**Task directions**
Please keep the images out and set down the data exactly as given.

**Excerpted data**
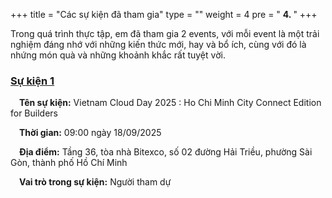 +++
title = "Các sự kiện đã tham gia"
type = ""
weight = 4
pre = " <b> 4. </b> "
+++

Trong quá trình thực tập, em đã tham gia 2 events, với mỗi event là một trải nghiệm đáng nhớ với những kiến thức mới, hay và bổ ích, cùng với đó là nhứng món quà và những khoảnh khắc rất tuyệt vời.

### [Sự kiện 1](4.1-Event1/)
&emsp;**Tên sự kiện:** Vietnam Cloud Day 2025 : Ho Chi Minh City Connect Edition for Builders

&emsp;**Thời gian:** 09:00 ngày 18/09/2025

&emsp;**Địa điểm:** Tầng 36, tòa nhà Bitexco, số 02 đường Hải Triều, phường Sài Gòn, thành phố Hồ Chí Minh

&emsp;**Vai trò trong sự kiện:** Người tham dự 
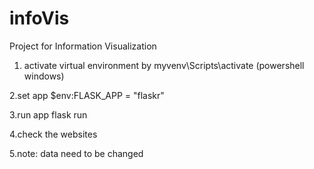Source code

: # infoVis
Project for Information Visualization

1. activate virtual environment by
myvenv\Scripts\activate  (powershell windows)

2.set app
$env:FLASK_APP = "flaskr"

3.run app
flask run

4.check the websites

5.note: data need to be changed
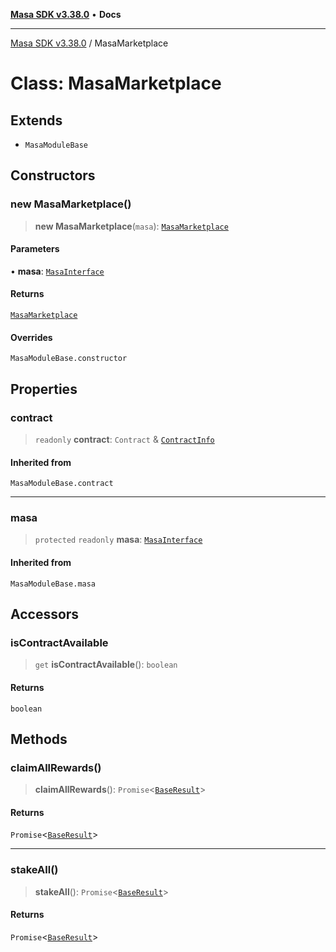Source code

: [**Masa SDK v3.38.0**](../README.md) • **Docs**

***

[Masa SDK v3.38.0](../globals.md) / MasaMarketplace

# Class: MasaMarketplace

## Extends

- `MasaModuleBase`

## Constructors

### new MasaMarketplace()

> **new MasaMarketplace**(`masa`): [`MasaMarketplace`](MasaMarketplace.md)

#### Parameters

• **masa**: [`MasaInterface`](../interfaces/MasaInterface.md)

#### Returns

[`MasaMarketplace`](MasaMarketplace.md)

#### Overrides

`MasaModuleBase.constructor`

## Properties

### contract

> `readonly` **contract**: `Contract` & [`ContractInfo`](../interfaces/ContractInfo.md)

#### Inherited from

`MasaModuleBase.contract`

***

### masa

> `protected` `readonly` **masa**: [`MasaInterface`](../interfaces/MasaInterface.md)

#### Inherited from

`MasaModuleBase.masa`

## Accessors

### isContractAvailable

> `get` **isContractAvailable**(): `boolean`

#### Returns

`boolean`

## Methods

### claimAllRewards()

> **claimAllRewards**(): `Promise`\<[`BaseResult`](../interfaces/BaseResult.md)\>

#### Returns

`Promise`\<[`BaseResult`](../interfaces/BaseResult.md)\>

***

### stakeAll()

> **stakeAll**(): `Promise`\<[`BaseResult`](../interfaces/BaseResult.md)\>

#### Returns

`Promise`\<[`BaseResult`](../interfaces/BaseResult.md)\>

**Reply to the exercise**
 +++
title = "Các sự kiện đã tham gia"
type = ""
weight = 4
pre = " <b> 4. </b> "
+++

Trong quá trình thực tập, em đã tham gia 2 events, với mỗi event là một trải nghiệm đáng nhớ với những kiến thức mới, hay và bổ ích, cùng với đó là nhứng món quà và những khoảnh khắc rất tuyệt vời.

### [Sự kiện 1](4.1-Event1/)
&emsp;**Tên sự kiện:** Vietnam Cloud Day 2025 : Ho Chi Minh City Connect Edition for Builders

&emsp;**Thời gian:** 09:00 ngày 18/09/2025

&emsp;**Địa điểm:** Tầng 36, tòa nhà Bitexco, số 02 đường Hải Triều, phường Sài Gòn, thành phố Hồ Chí Minh

&emsp;**Vai trò trong sự kiện:** Người tham dự 
Source code

: # infoVis
Project for Information Visualization

1. activate virtual environment by
myvenv\Scripts\activate  (powershell windows)

2.set app
$env:FLASK_APP = "flaskr"

3.run app
flask run

4.check the websites

5.note: data need to be changed
Source code

: [**Masa SDK v3.38.0**](../README.md) • **Docs**

***

[Masa SDK v3.38.0](../globals.md) / MasaMarketplace

# Class: MasaMarketplace

## Extends

- `MasaModuleBase`

## Constructors

### new MasaMarketplace()

> **new MasaMarketplace**(`masa`): [`MasaMarketplace`](MasaMarketplace.md)

#### Parameters

• **masa**: [`MasaInterface`](../interfaces/MasaInterface.md)

#### Returns

[`MasaMarketplace`](MasaMarketplace.md)

#### Overrides

`MasaModuleBase.constructor`

## Properties

### contract

> `readonly` **contract**: `Contract` & [`ContractInfo`](../interfaces/ContractInfo.md)

#### Inherited from

`MasaModuleBase.contract`

***

### masa

> `protected` `readonly` **masa**: [`MasaInterface`](../interfaces/MasaInterface.md)

#### Inherited from

`MasaModuleBase.masa`

## Accessors

### isContractAvailable

> `get` **isContractAvailable**(): `boolean`

#### Returns

`boolean`

## Methods

### claimAllRewards()

> **claimAllRewards**(): `Promise`\<[`BaseResult`](../interfaces/BaseResult.md)\>

#### Returns

`Promise`\<[`BaseResult`](../interfaces/BaseResult.md)\>

***

### stakeAll()

> **stakeAll**(): `Promise`\<[`BaseResult`](../interfaces/BaseResult.md)\>

#### Returns

`Promise`\<[`BaseResult`](../interfaces/BaseResult.md)\>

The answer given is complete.